Top of Data for the task

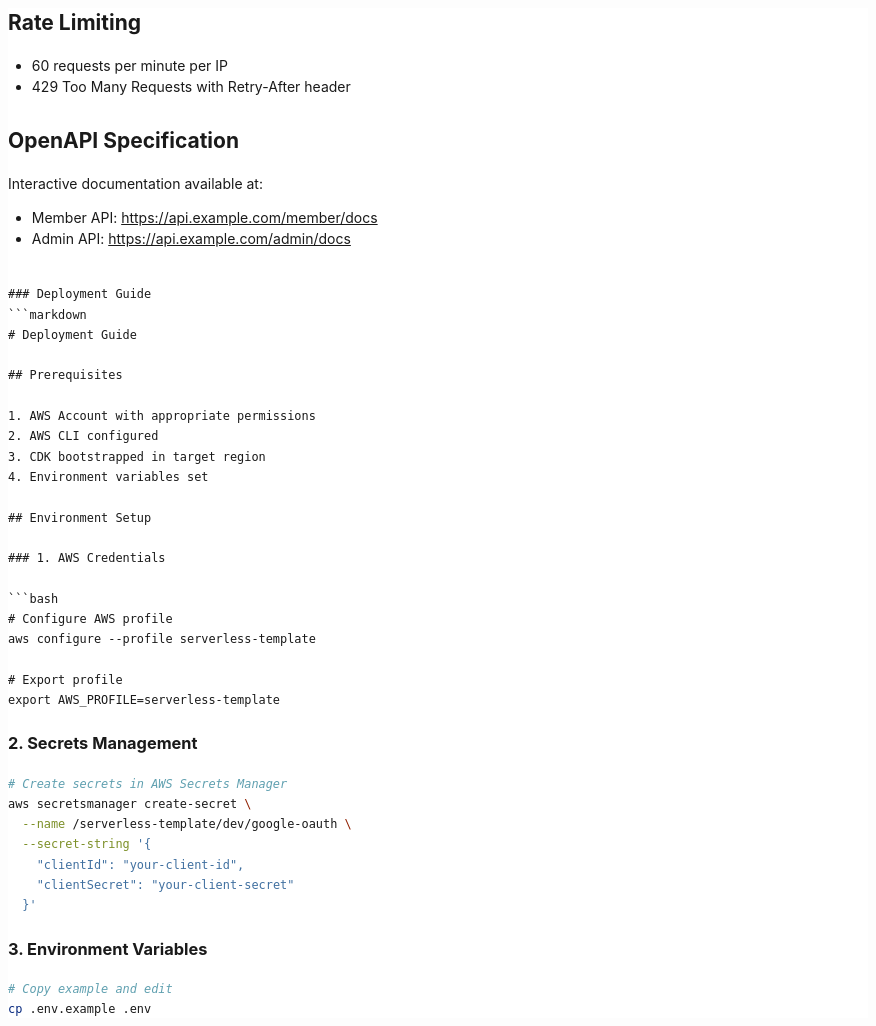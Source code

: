## Rate Limiting

- 60 requests per minute per IP
- 429 Too Many Requests with Retry-After header

## OpenAPI Specification

Interactive documentation available at:
- Member API: https://api.example.com/member/docs
- Admin API: https://api.example.com/admin/docs
```

### Deployment Guide
```markdown
# Deployment Guide

## Prerequisites

1. AWS Account with appropriate permissions
2. AWS CLI configured
3. CDK bootstrapped in target region
4. Environment variables set

## Environment Setup

### 1. AWS Credentials

```bash
# Configure AWS profile
aws configure --profile serverless-template

# Export profile
export AWS_PROFILE=serverless-template
```

### 2. Secrets Management

```bash
# Create secrets in AWS Secrets Manager
aws secretsmanager create-secret \
  --name /serverless-template/dev/google-oauth \
  --secret-string '{
    "clientId": "your-client-id",
    "clientSecret": "your-client-secret"
  }'
```

### 3. Environment Variables

```bash
# Copy example and edit
cp .env.example .env
```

Bottom of Data for the task

▸ **Exercise goal**:
Search the entries for the line holding "2. AWS CLI configured". Return that line and the ones after it through the last, exactly.

▸ **Answer space**:
2. AWS CLI configured
3. CDK bootstrapped in target region
4. Environment variables set

## Environment Setup

### 1. AWS Credentials

```bash
# Configure AWS profile
aws configure --profile serverless-template

# Export profile
export AWS_PROFILE=serverless-template
```

### 2. Secrets Management

```bash
# Create secrets in AWS Secrets Manager
aws secretsmanager create-secret \
  --name /serverless-template/dev/google-oauth \
  --secret-string '{
    "clientId": "your-client-id",
    "clientSecret": "your-client-secret"
  }'
```

### 3. Environment Variables

```bash
# Copy example and edit
cp .env.example .env
```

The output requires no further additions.